Cholesterol attached to LDL particles leaves the liver to be transported in the bloodstream to tissues throughout the body. Along the way, this is expected to contribute to development of atherosclerosis in blood vessel walls via deposition of excessive cholesterol in some locations. Patients with homozygous familial hypercholesterolemia, who exhibit loss of function mutations in the LDL receptor and enormously elevated LDL cholesterol in blood, demonstrate that past a certain point there is a dramatic acceleration of atherosclerosis resulting from too much transported cholesterol. Untreated, these patients typically die in their 30s from heart attack or stroke.
What about the rest of the population with a more normal varied range of LDL cholesterol levels, however? The consensus on lowering LDL cholesterol as the dominant approach to reduce atherosclerotic cardiovascular disease risk is not without its challengers. Physicians note that most of the aged patients who present with a first heart attack or stroke do not have elevated LDL cholesterol. Epidemiologists note that the data suggests that the mechanisms of atherosclerosis vary considerably across the population. People respond very differently to cholesterol levels and pharmacological strategies to reduce them. This is one of the reasons why very large trials are needed to see effect sizes resulting from lowered LDL cholesterol.

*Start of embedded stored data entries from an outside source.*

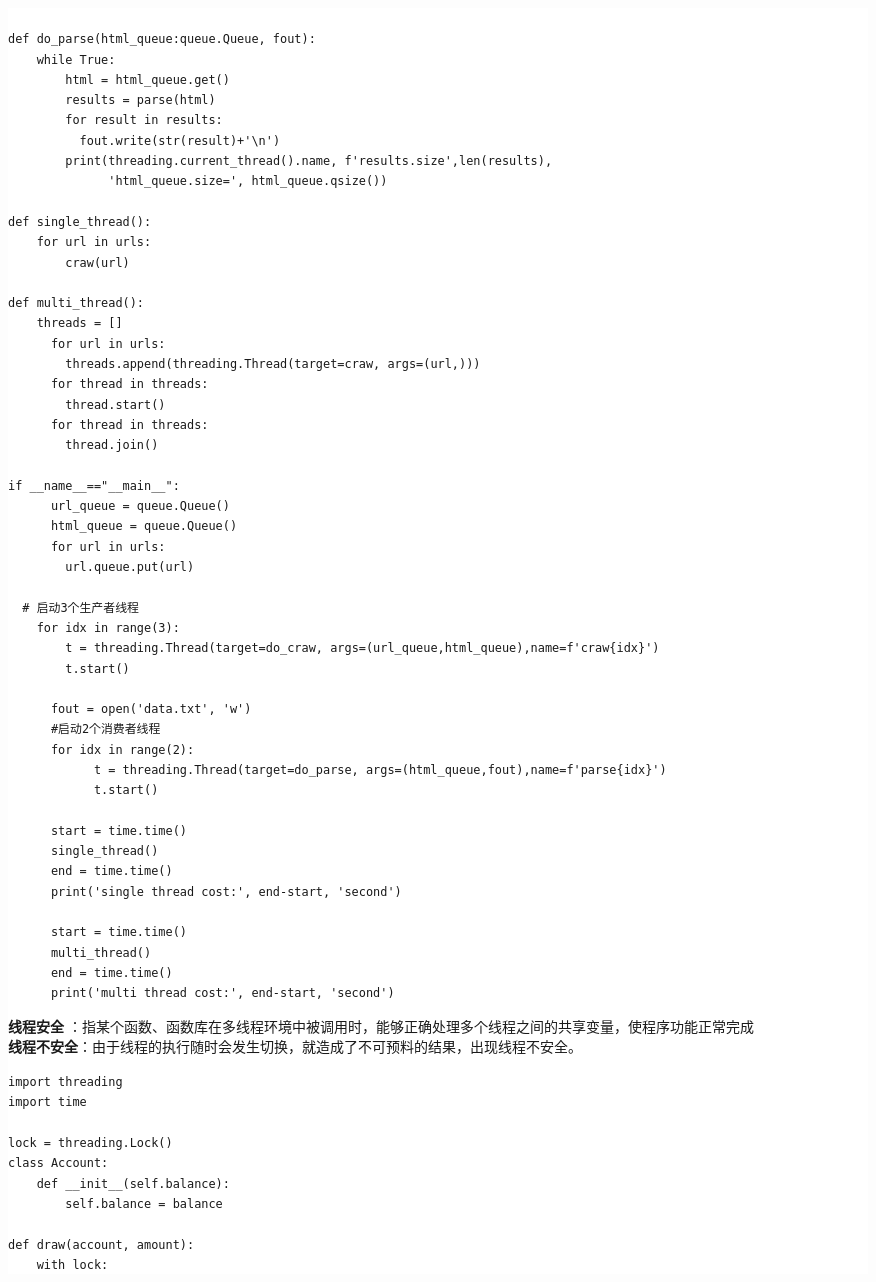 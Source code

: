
 ```

def do_parse(html_queue:queue.Queue, fout):
  	while True:
        html = html_queue.get()
        results = parse(html)
        for result in results:
          fout.write(str(result)+'\n')
        print(threading.current_thread().name, f'results.size',len(results),
              'html_queue.size=', html_queue.qsize())

def single_thread():
  	for url in urls:
    	craw(url)
    
def multi_thread():
  	threads = []
      for url in urls:
        threads.append(threading.Thread(target=craw, args=(url,)))
      for thread in threads:
        thread.start()
      for thread in threads:
        thread.join()

if __name__=="__main__":
      url_queue = queue.Queue()
      html_queue = queue.Queue()
      for url in urls:
        url.queue.put(url)

  #	启动3个生产者线程
  	for idx in range(3):
        t = threading.Thread(target=do_craw, args=(url_queue,html_queue),name=f'craw{idx}')
        t.start()

      fout = open('data.txt', 'w')
      #启动2个消费者线程
      for idx in range(2):
            t = threading.Thread(target=do_parse, args=(html_queue,fout),name=f'parse{idx}')
            t.start()

      start = time.time()
      single_thread()
      end = time.time()
      print('single thread cost:', end-start, 'second')

      start = time.time()
      multi_thread()
      end = time.time()
      print('multi thread cost:', end-start, 'second')
```
**线程安全** ：指某个函数、函数库在多线程环境中被调用时，能够正确处理多个线程之间的共享变量，使程序功能正常完成  
**线程不安全**：由于线程的执行随时会发生切换，就造成了不可预料的结果，出现线程不安全。  
```
import threading
import time

lock = threading.Lock()
class Account:
  	def __init__(self.balance):
    	self.balance = balance
    
def draw(account, amount):
  	with lock:
```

Today's open access paper is an example of the body of literature that challenges the consensus on the practice of setting targets for LDL cholesterol levels, and the relevance of LDL cholesterol to disease. A reasonable view of the situation is that some fraction of the population does suffer when LDL cholesterol is too high, and thus does benefit from the therapeutic strategy of lowering LDL cholesterol - but at present there is no good way to identify in advance whether any given individual is in that group. The underlying biochemistry is not fully understood, and outcomes arise only slowly over time, a situation in which producing greater understanding is necessarily expensive, and thus few groups are willing to make the effort.
Over the past two decades, the strategy for managing cardiovascular disease (CVD) risk with lipid-lowering therapy has changed significantly. LDL-cholesterol (LDL-C) targets in guidelines have been progressively lowered from 100 mg/dL (2.6 mmol/L) or less to 70 mg/dL (1.8 mmol/L) or less for high-risk patients and 55 mg/dL (1.4 mmol/L) or less for very high-risk patients. The reduction in target LDL-C levels was stated as justified based on the appearance that intensive lipid-lowering therapy offered additional cardiovascular benefits compared to the standard regimens.
The establishment of low LDL-C targets in CVD prevention was based on the premise that there is a linear relationship between LDL-C levels and CVD risk. However, this premise faces several challenges: (1) The supposed direct correlation between LDL-C levels and atherosclerosis progression is questionable; (2) The systematic reviews that provided the foundation for this assumption have several limitations, including extrapolation of results for LDL-C levels beyond observed data; (3) Potential bias due to the ecological fallacy stemming from meta-regression results based on study-level rather than patient-level analyses; (4) Inconsistent findings from trials specifically designed to investigate the relationship between LDL-C targets and CVD risk; (5) Research documenting greater longevity of elderly individuals with familial - as well as non-familial - hypercholesterolemia contradicts the premise that lower LDL-C levels are ideal.
In this paper, we address these challenges point by point, providing evidence to support each argument. We also point out that LDL-C is a hybrid measure composed of heterogeneous particles, with varying atherogenicity depending on the size of the particles. Finally, we address evidence that pleiotropic effects of lipid-lowering therapies, particularly statins, may contribute to cardiovascular benefits, independent of LDL-C reduction. This paper, therefore, presents evidence to challenge current LDL-C targets of 70 mg/dL or less in patients at high CVD risk.